UN Combats Locusts in Afghanistan
May 13, 2002
The UN Food and Agriculture Organization (FAO) is coordinating efforts to combat a major outbreak of locusts in Northern Afghanistan, a region known as the bread-basket of the war-torn country. The locust outbreak, probably the worst to hit Afghanistan in the last 30 years, threatens large areas planted mainly with wheat.
Locust infestations have been reported in nine provinces, the most seriously affected of which is Baghlan, but Samangan and Qunduz provinces also are heavily infested. The difficulty of getting into mountainous areas hampers control measures in some places. In an area called Bandar, 16,000 hectares are reported infested. Plastic, nets and insecticide may have to be air-lifted into the area because roads have been badly affected by flooding, an FAO report says.

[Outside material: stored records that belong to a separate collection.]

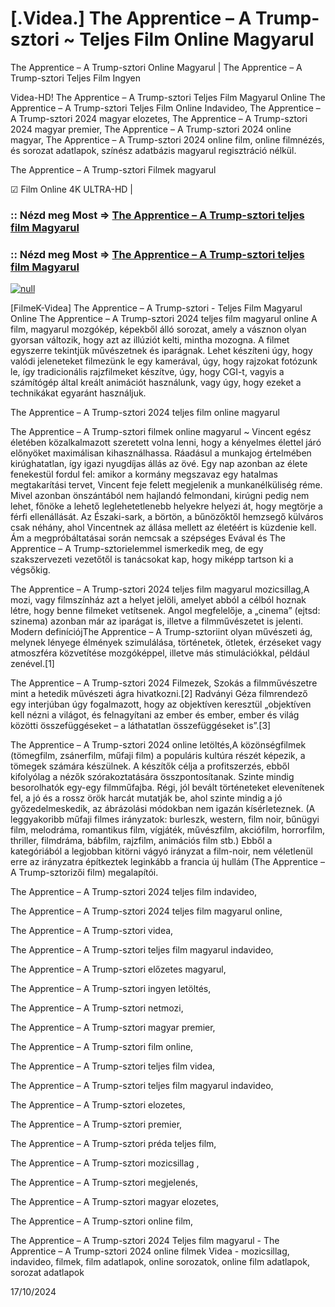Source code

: # [.Videa.] The Apprentice – A Trump-sztori ~ Teljes Film Online Magyarul

The Apprentice – A Trump-sztori Online Magyarul | The Apprentice – A Trump-sztori Teljes Film Ingyen

Videa-HD! The Apprentice – A Trump-sztori Teljes Film Magyarul Online The Apprentice – A Trump-sztori Teljes Film Online Indavideo, The Apprentice – A Trump-sztori 2024 magyar elozetes, The Apprentice – A Trump-sztori 2024 magyar premier, The Apprentice – A Trump-sztori 2024 online magyar, The Apprentice – A Trump-sztori 2024 online film, online filmnézés, és sorozat adatlapok, színész adatbázis magyarul regisztráció nélkül.

The Apprentice – A Trump-sztori Filmek magyarul

☑ Film Online 4K ULTRA-HD |


### :: Nézd meg Most => [The Apprentice – A Trump-sztori teljes film Magyarul](https://t.co/BwwU8TyLsd)


### :: Nézd meg Most => [The Apprentice – A Trump-sztori teljes film Magyarul](https://t.co/BwwU8TyLsd)


[![null](https://static.wixstatic.com/media/855a25_043b5abeb4ae4d35ac003198e7fe56ed~mv2.gif)](https://t.co/BwwU8TyLsd)

[FilmeK-Videa] The Apprentice – A Trump-sztori - Teljes Film Magyarul Online The Apprentice – A Trump-sztori 2024 teljes film magyarul online A film, magyarul mozgókép, képekből álló sorozat, amely a vásznon olyan gyorsan változik, hogy azt az illúziót kelti, mintha mozogna. A filmet egyszerre tekintjük művészetnek és iparágnak. Lehet készíteni úgy, hogy valódi jeleneteket filmezünk le egy kamerával, úgy, hogy rajzokat fotózunk le, így tradicionális rajzfilmeket készítve, úgy, hogy CGI-t, vagyis a számítógép által kreált animációt használunk, vagy úgy, hogy ezeket a technikákat egyaránt használjuk.

The Apprentice – A Trump-sztori 2024 teljes film online magyarul

The Apprentice – A Trump-sztori filmek online magyarul ~ Vincent egész életében közalkalmazott szeretett volna lenni, hogy a kényelmes élettel járó előnyöket maximálisan kihasználhassa. Ráadásul a munkajog értelmében kirúghatatlan, így igazi nyugdíjas állás az övé. Egy nap azonban az élete fenekestül fordul fel: amikor a kormány megszavaz egy hatalmas megtakarítási tervet, Vincent feje felett megjelenik a munkanélküliség réme. Mivel azonban önszántából nem hajlandó felmondani, kirúgni pedig nem lehet, főnöke a lehető leglehetetlenebb helyekre helyezi át, hogy megtörje a férfi ellenállását. Az Északi-sark, a börtön, a bűnözőktől hemzsegő külváros csak néhány, ahol Vincentnek az állása mellett az életéért is küzdenie kell. Ám a megpróbáltatásai során nemcsak a szépséges Evával és The Apprentice – A Trump-sztorielemmel ismerkedik meg, de egy szakszervezeti vezetőtől is tanácsokat kap, hogy miképp tartson ki a végsőkig.

The Apprentice – A Trump-sztori 2024 teljes film magyarul mozicsillag,A mozi, vagy filmszínház azt a helyet jelöli, amelyet abból a célból hoznak létre, hogy benne filmeket vetítsenek. Angol megfelelője, a „cinema” (ejtsd: szinema) azonban már az iparágat is, illetve a filmművészetet is jelenti. Modern definíciójThe Apprentice – A Trump-sztoriint olyan művészeti ág, melynek lényege élmények szimulálása, történetek, ötletek, érzéseket vagy atmoszféra közvetítése mozgóképpel, illetve más stimulációkkal, például zenével.[1]

The Apprentice – A Trump-sztori 2024 Filmezek, Szokás a filmművészetre mint a hetedik művészeti ágra hivatkozni.[2] Radványi Géza filmrendező egy interjúban úgy fogalmazott, hogy az objektíven keresztül „objektíven kell nézni a világot, és felnagyítani az ember és ember, ember és világ közötti összefüggéseket – a láthatatlan összefüggéseket is”.[3]

The Apprentice – A Trump-sztori 2024 online letöltés,A közönségfilmek (tömegfilm, zsánerfilm, műfaji film) a populáris kultúra részét képezik, a tömegek számára készülnek. A készítők célja a profitszerzés, ebből kifolyólag a nézők szórakoztatására összpontosítanak. Szinte mindig besorolhatók egy-egy filmműfajba. Régi, jól bevált történeteket elevenítenek fel, a jó és a rossz örök harcát mutatják be, ahol szinte mindig a jó győzedelmeskedik, az ábrázolási módokban nem igazán kísérleteznek. (A leggyakoribb műfaji filmes irányzatok: burleszk, western, film noir, bűnügyi film, melodráma, romantikus film, vígjáték, művészfilm, akciófilm, horrorfilm, thriller, filmdráma, bábfilm, rajzfilm, animációs film stb.) Ebből a kategóriából a legjobban kitörni vágyó irányzat a film-noir, nem véletlenül erre az irányzatra építkeztek leginkább a francia új hullám (The Apprentice – A Trump-sztorizői film) megalapítói.

The Apprentice – A Trump-sztori 2024 teljes film indavideo,

The Apprentice – A Trump-sztori 2024 teljes film magyarul online,

The Apprentice – A Trump-sztori videa,

The Apprentice – A Trump-sztori teljes film magyarul indavideo,

The Apprentice – A Trump-sztori előzetes magyarul,

The Apprentice – A Trump-sztori ingyen letöltés,

The Apprentice – A Trump-sztori netmozi,

The Apprentice – A Trump-sztori magyar premier,

The Apprentice – A Trump-sztori film online,

The Apprentice – A Trump-sztori teljes film videa,

The Apprentice – A Trump-sztori teljes film magyarul indavideo,

The Apprentice – A Trump-sztori elozetes,

The Apprentice – A Trump-sztori premier,

The Apprentice – A Trump-sztori préda teljes film,

The Apprentice – A Trump-sztori mozicsillag ,

The Apprentice – A Trump-sztori megjelenés,

The Apprentice – A Trump-sztori magyar elozetes,

The Apprentice – A Trump-sztori online film,

The Apprentice – A Trump-sztori 2024 Teljes film magyarul - The Apprentice – A Trump-sztori 2024 online filmek Videa - mozicsillag, indavideo, filmek, film adatlapok, online sorozatok, online film adatlapok, sorozat adatlapok

17/10/2024
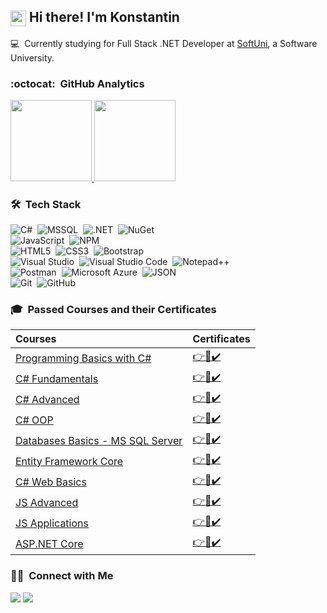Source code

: ## <img src="https://media.giphy.com/media/hvRJCLFzcasrR4ia7z/giphy.gif" width="25px" align="center"> Hi there! I'm Konstantin

💻 &nbsp;Currently studying for Full Stack .NET Developer at <a href="https://softuni.bg/">SoftUni</a>, a Software University.

### :octocat: &nbsp;GitHub Analytics

<p>
<a align="left" href="https://github.com/kocety91">
  <img height="130em" src="https://github-readme-stats-eight-theta.vercel.app/api?username=kocety91&show_icons=true&theme=react&include_all_commits=true&count_private=false"/>
  <img height="130em" src="https://github-readme-stats.vercel.app/api/top-langs/?username=kocety91&layout=compact&langs_count=8&hide=css,html,r&theme=react"/>
</a>
</p>

### 🛠 &nbsp;Tech Stack

![C#](https://img.shields.io/badge/-C%23-239120?style=flat&logo=c-sharp&logoColor=white)&nbsp;
![MSSQL](https://img.shields.io/badge/MSSQL-CC2927?style=flat&logo=microsoft-sql-server&logoColor=white)&nbsp;
![.NET](https://img.shields.io/badge/.NET-5C2D91?style=flat&logo=.net&logoColor=white)&nbsp;
![NuGet](https://img.shields.io/badge/NuGet-004880?style=flat&logo=nuget&logoColor=white)&nbsp;\
![JavaScript](https://img.shields.io/badge/JavaScript-F7DF1E?style=flat&logo=javascript&logoColor=black)&nbsp;
![NPM](https://img.shields.io/badge/Npm-CB3837?style=flat&logo=npm&logoColor=white)&nbsp;\
![HTML5](https://img.shields.io/badge/HTML5-E34F26?style=flat&logo=html5&logoColor=white)&nbsp;
![CSS3](https://img.shields.io/badge/CSS3-1572B6?&style=flat&logo=css3&logoColor=white)&nbsp;
![Bootstrap](https://img.shields.io/badge/Bootstrap-563D7C?style=flat&logo=bootstrap&logoColor=white)&nbsp;\
![Visual Studio](https://img.shields.io/badge/Visual%20Studio-5C2D91?style=flat&logo=visual-studio&logoColor=white)&nbsp;
![Visual Studio Code](https://img.shields.io/badge/Visual%20Studio%20Code-007ACC?style=flat&logo=visual-studio-code&logoColor=white)&nbsp;
![Notepad++](https://img.shields.io/badge/Notepad%2B%2B-90E59A?style=flat&logo=notepad%2B%2B&logoColor=black)&nbsp;\
![Postman](https://img.shields.io/badge/Postman-FF6C37?style=flat&logo=postman&logoColor=white)&nbsp;
![Microsoft Azure](https://img.shields.io/badge/Microsoft%20Azure-0078D4?style=flat&logo=microsoftazure&logoColor=white)&nbsp;
![JSON](https://img.shields.io/badge/JSON-000000?style=flat&logo=json&logoColor=white)&nbsp;\
![Git](https://img.shields.io/badge/Git-F05032?style=flat&logo=git&logoColor=white)&nbsp;
![GitHub](https://img.shields.io/badge/GitHub-181717?style=flat&logo=github&logoColor=white)&nbsp;

### 🎓 &nbsp;Passed Courses and their Certificates

| **Courses**                                                                                             | **Certificates**                                                              |
| :------------------------------------------------------------------------------------------------------ | :---------------------------------------------------------------------------- |
| <a href="https://softuni.bg/certificates/details/77156/c8034dad" > Programming Basics with C# </a>      | <a href="https://softuni.bg/certificates/details/77156/c8034dad"> 👉📜✔️</a>  |
| <a href="https://softuni.bg/certificates/details/86076/228a4c66"> C# Fundamentals </a>                  | <a href="https://softuni.bg/certificates/details/86076/228a4c66"> 👉📜✔️</a>  |
| <a href="https://softuni.bg/certificates/details/90229/acbd912d"> C# Advanced </a>                      | <a href="https://softuni.bg/certificates/details/90229/acbd912d"> 👉📜✔️</a>  |
| <a href="#"> C# OOP </a>                                                                                | <a href="#"> 👉📜✔️</a>                                                       |
| <a href="https://softuni.bg/certificates/details/97860/b8acbdb3"> Databases Basics - MS SQL Server </a> | <a href="https://softuni.bg/certificates/details/97860/b8acbdb3"> 👉📜✔️</a>  |
| <a href="https://softuni.bg/certificates/details/102616/14781295"> Entity Framework Core </a>           | <a href="https://softuni.bg/certificates/details/102616/14781295"> 👉📜✔️</a> |
| <a href="https://softuni.bg/certificates/details/109364/f421caf6"> C# Web Basics </a>                   | <a href="https://softuni.bg/certificates/details/109364/f421caf6"> 👉📜✔️</a> |
| <a href="https://softuni.bg/certificates/details/114722/f7fa218b"> JS Advanced </a>                     | <a href="https://softuni.bg/certificates/details/114722/f7fa218b"> 👉📜✔️</a> |
| <a href="https://softuni.bg/certificates/details/120824/aca44d28"> JS Applications </a>                 | <a href="https://softuni.bg/certificates/details/120824/aca44d28"> 👉📜✔️</a> |
| <a href="https://softuni.bg/certificates/details/113347/17165509"> ASP.NET Core </a>                    | <a href="https://softuni.bg/certificates/details/113347/17165509"> 👉📜✔️</a> |

### 🤝🏻 &nbsp;Connect with Me

<a href="https://www.linkedin.com/in/konstantin-karabashev-5517a322a/"><img src="https://img.shields.io/badge/-Konstantin%20Karabashev-0A66C2?style=flat&logo=linkedin&logoColor=white"/></a>
<a href="mailto:kocety1991@gmail.com"><img src="https://img.shields.io/badge/-kocety1991@gmail.com-EA4335?style=flat&logo=gmail&logoColor=white"/></a>

<!--  <a href="https://www.reddit.com/user/TerterBG"><img src="https://img.shields.io/badge/-Reddit-FF4500?style=flat&logo=reddit&logoColor=white"/></a> -->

Two techniques are being used to deal with the locusts, one of them mechanical and the other chemical. For mechanical control, villagers are mobilized by the local authorities and are ferried to the areas where locust egg-pods have recently hatched. The villagers then dig ditches around the hatching area and chase the locust into the ditches and bury them. Sometimes they also collect up the hatchlings or hoppers and feed them to their poultry. The mechanical method works well if the areas infested are not too large.
This season in some places mechanical control has had to be supplemented by chemical control whereby a synthetic pyrethroid is sprayed in a very fine spray onto the hoppers, using handheld and vehicle-mounted sprayers.
As of May 4, 21,000 hectares had been treated with chemicals and 81,000 hectares using the mechanical method. "Control on this scale in the very difficult circumstances that apply in Afghanistan at the moment is a major achievement and reflects great credit on the coordinated efforts of the villagers themselves, the Afghan Plant Protection officers who are reported to have done a marvellous job, the NGOs, and the FAO field staff," FAO expert Clive Elliott says.
The objective of this year's emergency locust campaign has been to limit crop damage to the lowest possible level. The campaign has about 30 to 40 days to run, by which time it is expected that the wheat harvest will be well underway. The threat to crops will then largely be over.